From the linked table, it looks like your model isn't "significantly different" from a null model. As you are new to statistics and your questions would be important with "significant" results, here are some answers.
Because the design is unbalanced, I subsequently fitted a Type II ANOVA model with the same two main effects and their interaction. Is this procedure appropriate?
With an unbalanced design, results with Type I ANOVA depend on the order in which the predictors are entered into the calculation. See this page and its links. I would argue that it's generally inappropriate to use Type I ANOVA with unbalanced data. Your use of Type II ANOVA with your unbalanced data is certainly appropriate.
One caution: don't let p-values/significance of prior calculations determine later choices of tests. In your situation, your choice of Type II ANOVA could be made without having done the prior Type I ANOVA, based on the unbalanced design.
Due to a significant Shapiro–Wilk test (I am aware that this test has limitations for small sample sizes, but it was required by my supervisor), I applied a squared transformation to the dependent variable.
There's nothing wrong in principle with transforming dependent variables. If you have reason to believe that the predictors are linearly associated with the square (or the log, or the square-root, or...) of the dependent variable, that's fine. Just recognize that you are then modeling the mean of the square (or of the log, or of the square-root, or ...) instead of the mean of the variable itself.
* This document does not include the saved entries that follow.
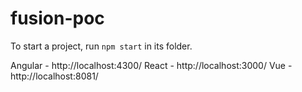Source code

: # fusion-poc
To start a project, run `npm start` in its folder.


Angular - http://localhost:4300/
React - http://localhost:3000/
Vue - http://localhost:8081/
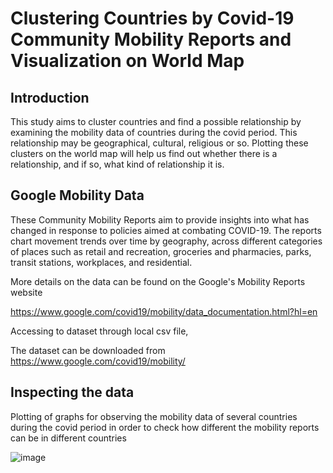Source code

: # Clustering Countries by Covid-19 Community Mobility Reports and Visualization on World Map

## Introduction

This study aims to cluster countries and find a possible relationship by examining the mobility data of countries during the covid period. This relationship may be geographical, cultural, religious or so.
Plotting these clusters on the world map will help us find out whether there is a relationship, and if so, what kind of relationship it is.

## Google Mobility Data

These Community Mobility Reports aim to provide insights into what has changed in response to policies aimed at combating COVID-19. The reports chart movement trends over time by geography, across different categories of places such as retail and recreation, groceries and pharmacies, parks, transit stations, workplaces, and residential.

More details on the data can be found on the Google's Mobility Reports website

https://www.google.com/covid19/mobility/data_documentation.html?hl=en

Accessing to dataset through local csv file,

The dataset can be downloaded from https://www.google.com/covid19/mobility/

## Inspecting the data

Plotting of graphs for observing the mobility data of several countries during the covid period in order to
check how different the mobility reports can be in different countries

![image](https://github.com/Agalip/Clustering-Countries-by-Covid-19-Community-Mobility-Reports-and-Visualization-on-World-Map/assets/61115719/56d005ac-4da7-48fe-aa1f-01d90939a8fb)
As you learn more about statistics, look into other types of models that might be more directly related to the questions you are asking. For example, generalized linear models can be more useful than simple transformation of dependent variables. Ordinal regression doesn't make assumptions about distributions of outcomes or error terms, and with modern computational tools it can now be applied in practice in many situations that would previously have been analyzed with ANOVA or multiple linear regression.
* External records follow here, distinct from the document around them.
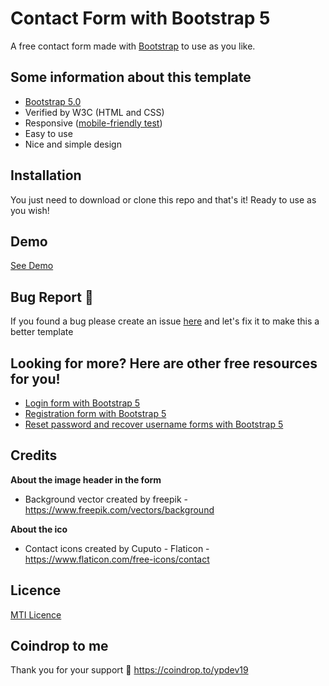 # Contact Form with Bootstrap 5
A free contact form made with [Bootstrap](https://getbootstrap.com/) to use as you like.

Some information about this template
--------------------------------
- [Bootstrap 5.0](https://getbootstrap.com/docs/5.0/getting-started/introduction/)
- Verified by W3C (HTML and CSS)
- Responsive ([mobile-friendly test](https://search.google.com/test/mobile-friendly/result?id=usk35Aefn4jE4B_EC9HAKQ))
- Easy to use
- Nice and simple design

Installation
--------------------------------
You just need to download or clone this repo and that's it! Ready to use as you wish!

Demo
--------------------------------
[See Demo](https://ypetrilli.github.io/contact-template-with-bootstrap-5/)

Bug Report :bug:
--------------------------------
If you found a bug please create an issue [here](https://github.com/ypetrilli/contact-template-with-bootstrap-5/issues) and let's fix it to make this a better template

Looking for more? Here are other free resources for you!
--------------------------------
- [Login form with Bootstrap 5](https://ypetrilli.github.io/login-template-with-bootstrap-5/)
- [Registration form with Bootstrap 5](https://ypetrilli.github.io/registration-form-with-bootstrap-5/)
- [Reset password and recover username forms with Bootstrap 5](https://ypetrilli.github.io/reset-password-template-with-bootstrap-5/)

Credits
--------------------------------
**About the image header in the form**
 - Background vector created by freepik - https://www.freepik.com/vectors/background

**About the ico**
 - Contact icons created by Cuputo - Flaticon - https://www.flaticon.com/free-icons/contact

Licence
--------------------------------
[MTI Licence](http://opensource.org/licenses/MIT)

Coindrop to me
--------------------------------
Thank you for your support :slightly_smiling_face:
https://coindrop.to/ypdev19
My supervisor suggested reporting an effect size. Which effect size measure would be appropriate in this case, and do I need to back-transform the variable before calculating it?
The proportion of variance explained by each factor is the basis for frequently used measures of "effect size" in ANOVA. This page explains how to use tools in the R effectsize package to perform several types of such calculations. You have to be careful here with an unbalanced design; make sure to calculate in a way that uses your Type II ANOVA result, as explained on that page.
As you are modeling the square of the dependent variable, the "proportion of variance explained" from your Type II ANOVA will be with respect to the variance among the squared values. That's OK to report if you are clear about that. It just might not be as intuitively easy to understand as if you had performed ANOVA on the original outcome scale.
As you learn more about statistics, be very careful with the term "effect size." It has many different meanings. When you see someone use that term (or you use it yourself), make sure that you know just which "effect size" is in question.